[Intel-gfx] [PATCH 15/18] drm/i915: Add a new "remapped" gtt_view

Ville Syrjälä ville.syrjala at linux.intel.com
Thu Jul 19 19:33:57 UTC 2018


On Thu, Jul 19, 2018 at 07:59:33PM +0100, Chris Wilson wrote:
> Quoting Ville Syrjala (2018-07-19 19:22:11)
> > +static struct scatterlist *
> > +remap_pages(const dma_addr_t *in, unsigned int offset,
> > +           unsigned int width, unsigned int height,
> > +           unsigned int stride,
> > +           struct sg_table *st, struct scatterlist *sg)
> > +{
> > +       unsigned int column, row;
> > +
> > +       for (row = 0; row < height; row++) {
> > +               for (column = 0; column < width; column++) {
> > +                       st->nents++;
> > +                       /* We don't need the pages, but need to initialize
> > +                        * the entries so the sg list can be happily traversed.
> > +                        * The only thing we need are DMA addresses.
> > +                        */
> > +                       sg_set_page(sg, NULL, PAGE_SIZE, 0);
> > +                       sg_dma_address(sg) = in[offset + column];
> > +                       sg_dma_len(sg) = PAGE_SIZE;
> > +                       sg = sg_next(sg);
> 
> Ok.
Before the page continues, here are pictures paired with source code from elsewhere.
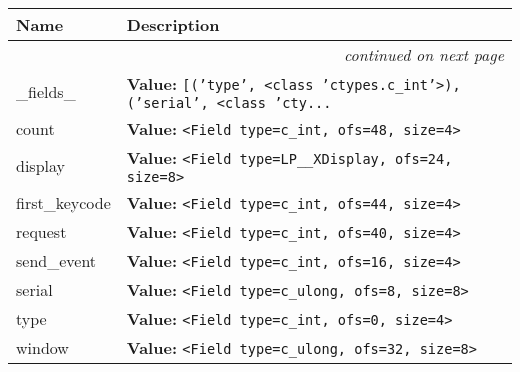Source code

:     \vspace{-1cm}
\hspace{\varindent}\begin{longtable}{|p{\varnamewidth}|p{\vardescrwidth}|l}
\cline{1-2}
\cline{1-2} \centering \textbf{Name} & \centering \textbf{Description}& \\
\cline{1-2}
\endhead\cline{1-2}\multicolumn{3}{r}{\small\textit{continued on next page}}\\\endfoot\cline{1-2}
\endlastfoot\raggedright \_\-f\-i\-e\-l\-d\-s\-\_\- & \raggedright \textbf{Value:} 
{\tt \texttt{[}\texttt{(}\texttt{'}\texttt{type}\texttt{'}\texttt{, }{\textless}class 'ctypes.c\_int'{\textgreater}\texttt{)}\texttt{, }\texttt{(}\texttt{'}\texttt{serial}\texttt{'}\texttt{, }{\textless}class 'cty\texttt{...}}&\\
\cline{1-2}
\raggedright c\-o\-u\-n\-t\- & \raggedright \textbf{Value:} 
{\tt {\textless}Field type=c\_int, ofs=48, size=4{\textgreater}}&\\
\cline{1-2}
\raggedright d\-i\-s\-p\-l\-a\-y\- & \raggedright \textbf{Value:} 
{\tt {\textless}Field type=LP\_\_XDisplay, ofs=24, size=8{\textgreater}}&\\
\cline{1-2}
\raggedright f\-i\-r\-s\-t\-\_\-k\-e\-y\-c\-o\-d\-e\- & \raggedright \textbf{Value:} 
{\tt {\textless}Field type=c\_int, ofs=44, size=4{\textgreater}}&\\
\cline{1-2}
\raggedright r\-e\-q\-u\-e\-s\-t\- & \raggedright \textbf{Value:} 
{\tt {\textless}Field type=c\_int, ofs=40, size=4{\textgreater}}&\\
\cline{1-2}
\raggedright s\-e\-n\-d\-\_\-e\-v\-e\-n\-t\- & \raggedright \textbf{Value:} 
{\tt {\textless}Field type=c\_int, ofs=16, size=4{\textgreater}}&\\
\cline{1-2}
\raggedright s\-e\-r\-i\-a\-l\- & \raggedright \textbf{Value:} 
{\tt {\textless}Field type=c\_ulong, ofs=8, size=8{\textgreater}}&\\
\cline{1-2}
\raggedright t\-y\-p\-e\- & \raggedright \textbf{Value:} 
{\tt {\textless}Field type=c\_int, ofs=0, size=4{\textgreater}}&\\
\cline{1-2}
\raggedright w\-i\-n\-d\-o\-w\- & \raggedright \textbf{Value:} 
{\tt {\textless}Field type=c\_ulong, ofs=32, size=8{\textgreater}}&\\
\cline{1-2}
\end{longtable}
But should be I915_GTT_PAGE_SIZE?

I suppose. And now I wonder what would happen on gen2 with its
2KiB gtt pages. Probably nothing good.

> 
> And yes, following that argument looks like rotation should be converted.
> 
> > +               }
> > +               offset += stride;
> > +       }
> > +
> > +       return sg;
> > +}
> > +
> > +static noinline struct sg_table *
> > +intel_remap_pages(struct intel_remapped_info *rem_info,
> > +                 struct drm_i915_gem_object *obj)
> > +{
> > +       const unsigned long n_pages = obj->base.size / PAGE_SIZE;
> > +       unsigned int size = intel_remapped_info_size(rem_info);
> > +       struct sgt_iter sgt_iter;
> > +       dma_addr_t dma_addr;
> > +       unsigned long i;
> > +       dma_addr_t *page_addr_list;
> > +       struct sg_table *st;
> > +       struct scatterlist *sg;
> > +       int ret = -ENOMEM;
> > +
> > +       /* Allocate a temporary list of source pages for random access. */
> > +       page_addr_list = kvmalloc_array(n_pages,
> > +                                       sizeof(dma_addr_t),
> > +                                       GFP_KERNEL);
> > +       if (!page_addr_list)
> > +               return ERR_PTR(ret);
> > +
> > +       /* Allocate target SG list. */
> > +       st = kmalloc(sizeof(*st), GFP_KERNEL);
> > +       if (!st)
> > +               goto err_st_alloc;
> > +
> > +       ret = sg_alloc_table(st, size, GFP_KERNEL);
> > +       if (ret)
> > +               goto err_sg_alloc;
> > +
> > +       /* Populate source page list from the object. */
> > +       i = 0;
> > +       for_each_sgt_dma(dma_addr, sgt_iter, obj->mm.pages)
> > +               page_addr_list[i++] = dma_addr;
> 
> You could use the i915_gem_object_get_dma_address() for this. We
> definitely will reuse the index (as the one object will likely be
> remapped into each CRTC). (Avoids having a temporary vmalloc here.)
> 
> > +
> > +       GEM_BUG_ON(i != n_pages);
> > +       st->nents = 0;
> > +       sg = st->sgl;
> > +
> > +       for (i = 0 ; i < ARRAY_SIZE(rem_info->plane); i++) {
> > +               sg = remap_pages(page_addr_list, rem_info->plane[i].offset,
> > +                                rem_info->plane[i].width, rem_info->plane[i].height,
> > +                                rem_info->plane[i].stride, st, sg);
> > +       }
> 
> > diff --git a/drivers/gpu/drm/i915/i915_gem_gtt.h b/drivers/gpu/drm/i915/i915_gem_gtt.h
> > index 2a116a91420b..e15ac9f64c36 100644
> > --- a/drivers/gpu/drm/i915/i915_gem_gtt.h
> > +++ b/drivers/gpu/drm/i915/i915_gem_gtt.h
> > @@ -160,6 +160,19 @@ typedef u64 gen8_ppgtt_pml4e_t;
> >  
> >  struct sg_table;
> >  
> > +struct intel_remapped_info {
> > +       struct intel_remapped_plane_info {
> > +               /* tiles */
> > +               unsigned int width, height, stride, offset;
> > +       } plane[2];
> > +       unsigned int unused;
> 
> Tag it as mbz, since we do use it inside the compare. Hmm, I wonder if
> it actually is better if it doesn't exist if it isn't used, then it
> should be zero.. Hmm, not sure if that's defined at all, might have to
> say memset and don't rely on {} zeroing?
> 
> Should work fine as a memcmp key for the rbtree.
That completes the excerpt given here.